The controversial Terraces development was the subject of a recent public meeting as the developer presented proposed changes to the already-approved project before the design review commission; changes intended to reduce the off-site visual impact of the apartments.
The Dec. 16 meeting was the first of up to three meetings, with the developer O'Brien Homes submitting a voluntary design review, stipulated as a condition of approval. The 315-unit apartment complex was approved by the city council in August. However it is currently tied up back in the courts, as local grassroots organization Save Lafayette once again pursues legal channels to prevent the building.
But that was not the focus of the design review meeting. Instead, Terraces Project Manager Dave Baker, along with Jessica Musick of KTGY Architecture, and landscape architect David Gates of David Gates & Associates shared slides showing proposed changes, swapping the locations of the two-story and three-story buildings, relocating the taller buildings away from the most visible areas of the site when viewed from off-site. The new renderings also show carports and parking moved to the periphery of the site.
Architectural changes include a lowering of roof pitches and a more broken up massing of the buildings. The color scheme has been changed to earth tones to better blend in with the surrounding hillside.
Commissioners were given details of landscaping and planting - mainly native and evergreen trees for screening around the perimeter and more decorative trees in the interior.
Gates explained the vision of trying to create a "village," with a trail loop and areas for residents to gather.
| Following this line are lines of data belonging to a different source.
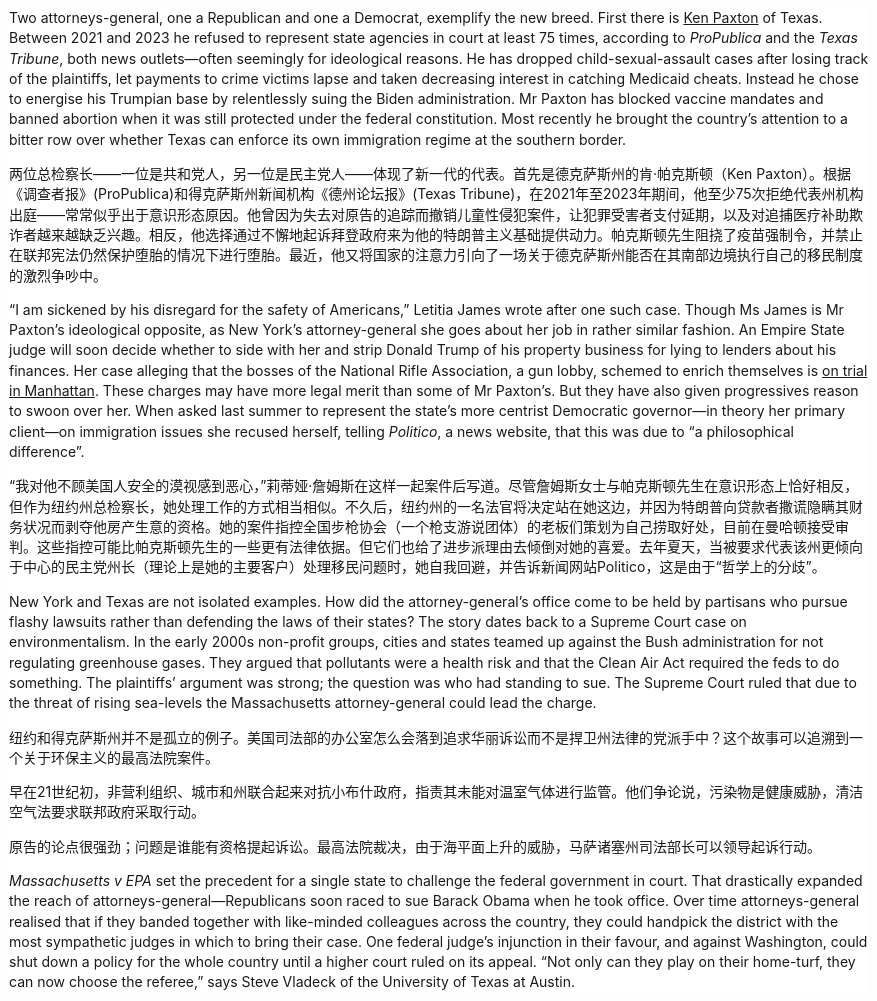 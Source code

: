 <p>Two attorneys-general, one a Republican and one a Democrat, exemplify the new breed. First there is <a href="https://www.economist.com/united-states/2023/09/14/texas-republicans-may-oust-ken-paxton-one-of-their-own">Ken Paxton</a> of Texas. Between 2021 and 2023 he refused to represent state agencies in court at least 75 times, according to <i>ProPublica</i> and the <i>Texas Tribune</i>, both news outlets—often seemingly for ideological reasons. He has dropped child-sexual-assault cases after losing track of the plaintiffs, let payments to crime victims lapse and taken decreasing interest in catching Medicaid cheats. Instead he chose to energise his Trumpian base by relentlessly suing the Biden administration. Mr Paxton has blocked vaccine mandates and banned abortion when it was still protected under the federal constitution. Most recently he brought the country’s attention to a bitter row over whether Texas can enforce its own immigration regime at the southern border.</p>

两位总检察长——一位是共和党人，另一位是民主党人——体现了新一代的代表。首先是德克萨斯州的肯·帕克斯顿（Ken Paxton）。根据《调查者报》(ProPublica)和得克萨斯州新闻机构《德州论坛报》(Texas Tribune)，在2021年至2023年期间，他至少75次拒绝代表州机构出庭——常常似乎出于意识形态原因。他曾因为失去对原告的追踪而撤销儿童性侵犯案件，让犯罪受害者支付延期，以及对追捕医疗补助欺诈者越来越缺乏兴趣。相反，他选择通过不懈地起诉拜登政府来为他的特朗普主义基础提供动力。帕克斯顿先生阻挠了疫苗强制令，并禁止在联邦宪法仍然保护堕胎的情况下进行堕胎。最近，他又将国家的注意力引向了一场关于德克萨斯州能否在其南部边境执行自己的移民制度的激烈争吵中。


<div><div><div id="econ-1"></div></div></div><p>“I am sickened by his disregard for the safety of Americans,” Letitia James wrote after one such case. Though Ms James is Mr Paxton’s ideological opposite, as New York’s attorney-general she goes about her job in rather similar fashion. An Empire State judge will soon decide whether to side with her and strip Donald Trump of his property business for lying to lenders about his finances. Her case alleging that the bosses of the National Rifle Association, a gun lobby, schemed to enrich themselves is <a href="https://www.economist.com/united-states/2024/01/11/a-lawsuit-in-new-york-may-shake-things-up-at-the-nra">on trial in Manhattan</a>. These charges may have more legal merit than some of Mr Paxton’s. But they have also given progressives reason to swoon over her. When asked last summer to represent the state’s more centrist Democratic governor—in theory her primary client—on immigration issues she recused herself, telling <i>Politico</i>, a news website, that this was due to “a philosophical difference”.</p>

“我对他不顾美国人安全的漠视感到恶心，”莉蒂娅·詹姆斯在这样一起案件后写道。尽管詹姆斯女士与帕克斯顿先生在意识形态上恰好相反，但作为纽约州总检察长，她处理工作的方式相当相似。不久后，纽约州的一名法官将决定站在她这边，并因为特朗普向贷款者撒谎隐瞒其财务状况而剥夺他房产生意的资格。她的案件指控全国步枪协会（一个枪支游说团体）的老板们策划为自己捞取好处，目前在曼哈顿接受审判。这些指控可能比帕克斯顿先生的一些更有法律依据。但它们也给了进步派理由去倾倒对她的喜爱。去年夏天，当被要求代表该州更倾向于中心的民主党州长（理论上是她的主要客户）处理移民问题时，她自我回避，并告诉新闻网站Politico，这是由于“哲学上的分歧”。


<p>New York and Texas are not isolated examples. How did the attorney-general’s office come to be held by partisans who pursue flashy lawsuits rather than defending the laws of their states? The story dates back to a Supreme Court case on environmentalism. In the early 2000s non-profit groups, cities and states teamed up against the Bush administration for not regulating greenhouse gases. They argued that pollutants were a health risk and that the Clean Air Act required the feds to do something. The plaintiffs’ argument was strong; the question was who had standing to sue. The Supreme Court ruled that due to the threat of rising sea-levels the Massachusetts attorney-general could lead the charge.</p>

纽约和得克萨斯州并不是孤立的例子。美国司法部的办公室怎么会落到追求华丽诉讼而不是捍卫州法律的党派手中？这个故事可以追溯到一个关于环保主义的最高法院案件。

早在21世纪初，非营利组织、城市和州联合起来对抗小布什政府，指责其未能对温室气体进行监管。他们争论说，污染物是健康威胁，清洁空气法要求联邦政府采取行动。

原告的论点很强劲；问题是谁能有资格提起诉讼。最高法院裁决，由于海平面上升的威胁，马萨诸塞州司法部长可以领导起诉行动。


<p><i>Massachusetts v EPA</i> set the precedent for a single state to challenge the federal government in court. That drastically expanded the reach of attorneys-general—Republicans soon raced to sue Barack Obama when he took office. Over time attorneys-general realised that if they banded together with like-minded colleagues across the country, they could handpick the district with the most sympathetic judges in which to bring their case. One federal judge’s injunction in their favour, and against Washington, could shut down a policy for the whole country until a higher court ruled on its appeal. “Not only can they play on their home-turf, they can now choose the referee,” says Steve Vladeck of the University of Texas at Austin.</p>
For the evening's only public commenter, however, the lawsuit was not forgotten. Richard Drury, the attorney representing Save Lafayette, called for the matter to be tabled until after the conclusion of the litigation that challenges what SL says is the city's failure to follow CEQA law.
Commissioners all acknowledged what Design Review Chair Glenn Cass called the "vast improvement," and liked the softening of the lines and lower roof pitch along with the relocated higher structures. They suggested more variation in palette to avoid a "monotonous look" and urged the design team to push further with their improvements.
Revisions will be brought back to the Jan. 27 meeting for further review and must be finalized by a third DR meeting within 90 days of the first.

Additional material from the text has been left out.